The embodiments of the present invention have been described above. However, the present invention is not limited to the above embodiment. Any modification, equivalent replacement, or improvement made within the spirit and principle of the present invention should be included in the protection scope of the present invention.

Claims

1. The positive electrode material is characterized by comprising doped lithium cobaltate and carbon-coated niobium tungsten oxide coated on the surface of the lithium cobaltate.

2. The positive electrode material of claim 1, wherein the molar ratio of Nb, W, and O in the niobium tungsten oxygen compound is 12:1: 33.
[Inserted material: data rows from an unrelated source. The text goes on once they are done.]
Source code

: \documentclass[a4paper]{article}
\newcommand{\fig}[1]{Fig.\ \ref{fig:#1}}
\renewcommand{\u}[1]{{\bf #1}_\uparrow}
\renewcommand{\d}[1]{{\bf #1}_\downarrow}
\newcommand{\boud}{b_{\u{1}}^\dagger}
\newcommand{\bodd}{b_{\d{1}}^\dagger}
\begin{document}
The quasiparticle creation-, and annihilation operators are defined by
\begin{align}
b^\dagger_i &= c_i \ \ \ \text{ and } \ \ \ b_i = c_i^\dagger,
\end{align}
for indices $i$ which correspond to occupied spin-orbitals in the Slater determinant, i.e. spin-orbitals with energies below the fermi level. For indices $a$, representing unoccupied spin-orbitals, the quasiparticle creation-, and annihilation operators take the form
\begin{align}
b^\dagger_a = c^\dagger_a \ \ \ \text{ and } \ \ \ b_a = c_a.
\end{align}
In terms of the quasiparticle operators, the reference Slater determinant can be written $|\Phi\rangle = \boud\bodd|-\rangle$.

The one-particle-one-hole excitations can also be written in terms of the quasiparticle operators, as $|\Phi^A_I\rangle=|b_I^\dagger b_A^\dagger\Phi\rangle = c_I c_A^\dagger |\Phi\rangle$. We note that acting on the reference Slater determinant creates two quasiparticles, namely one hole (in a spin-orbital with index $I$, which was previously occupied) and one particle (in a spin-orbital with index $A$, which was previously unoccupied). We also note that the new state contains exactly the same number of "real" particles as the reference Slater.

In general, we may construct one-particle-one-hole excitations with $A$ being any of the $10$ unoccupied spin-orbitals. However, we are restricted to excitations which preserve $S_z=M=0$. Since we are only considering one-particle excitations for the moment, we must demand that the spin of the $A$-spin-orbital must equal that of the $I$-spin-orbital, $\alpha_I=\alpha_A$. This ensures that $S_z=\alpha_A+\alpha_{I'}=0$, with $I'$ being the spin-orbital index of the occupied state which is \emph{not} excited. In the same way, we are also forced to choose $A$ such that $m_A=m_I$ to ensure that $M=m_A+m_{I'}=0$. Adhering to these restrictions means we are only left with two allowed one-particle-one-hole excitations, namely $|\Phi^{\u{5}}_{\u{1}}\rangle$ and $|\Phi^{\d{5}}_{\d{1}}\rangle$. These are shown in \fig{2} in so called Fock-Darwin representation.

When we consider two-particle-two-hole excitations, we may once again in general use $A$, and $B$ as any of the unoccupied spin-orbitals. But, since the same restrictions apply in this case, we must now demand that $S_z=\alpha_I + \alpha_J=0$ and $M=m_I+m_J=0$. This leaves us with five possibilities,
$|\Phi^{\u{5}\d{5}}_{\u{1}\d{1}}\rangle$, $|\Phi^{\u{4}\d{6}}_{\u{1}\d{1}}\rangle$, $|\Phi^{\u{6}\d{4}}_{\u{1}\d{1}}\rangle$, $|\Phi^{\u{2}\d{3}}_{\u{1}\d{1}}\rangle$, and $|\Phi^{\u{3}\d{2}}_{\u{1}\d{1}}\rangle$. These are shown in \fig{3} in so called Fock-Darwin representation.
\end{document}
3. The positive electrode material according to claim 1, wherein the mass of carbon is 0.5 to 5 wt% of the total mass of the carbon-coated niobium tungsten oxide; and/or the mass of the carbon-coated niobium tungsten oxide accounts for 0.1-0.5 wt% of the total mass of the cathode material.

4. The positive electrode material as claimed in claim 1, wherein the carbon-coated niobium tungsten oxide has a median particle diameter D₅₀200nm to 400 nm; and/or in the carbon-coated niobium tungsten oxide, the thickness of a coating layer formed by carbon is 10-50 nm.

5. The positive electrode material according to claim 1, wherein a thickness of a coating layer formed of a carbon-coated niobium tungsten oxide is 100 to 500 nm; and/or the median particle diameter D of the cathode material₅₀15 to 18.5 mu m.

6. The positive electrode material according to claim 1, wherein the doping element in the doped lithium cobaltate comprises at least one of Al, Mg and Ti;

and/or doping elements Al, Mg and Ti as bulk phase;

and/or the doping amount of the doping element Al is 5000-8000 ppm;

and/or the doping amount of the doping element Mg is 1500-2500 ppm;

and/or the doping amount of the doping element Ti is 800-1500 ppm.

7. The positive electrode material as claimed in claim 1 or 6, wherein the doping element further comprises at least one of Nb and W;

and/or doping elements Nb and W on the surface layer;

and/or the doping amount of the doping element Nb is 200-500 ppm;

and/or the doping amount of the doping element W is 200-500 ppm.

8. A positive electrode sheet, characterized in that it comprises the positive electrode material according to any one of claims 1 to 7.

9. The positive electrode sheet according to claim 8, comprising a positive electrode collector and a positive electrode active material layer coated on at least one surface of the positive electrode collector, wherein the positive electrode active material layer comprises the positive electrode material according to any one of claims 1 to 7.

10. A battery comprising the positive electrode material of any one of claims 1 to 7 or the positive electrode sheet of claim 8 or 9.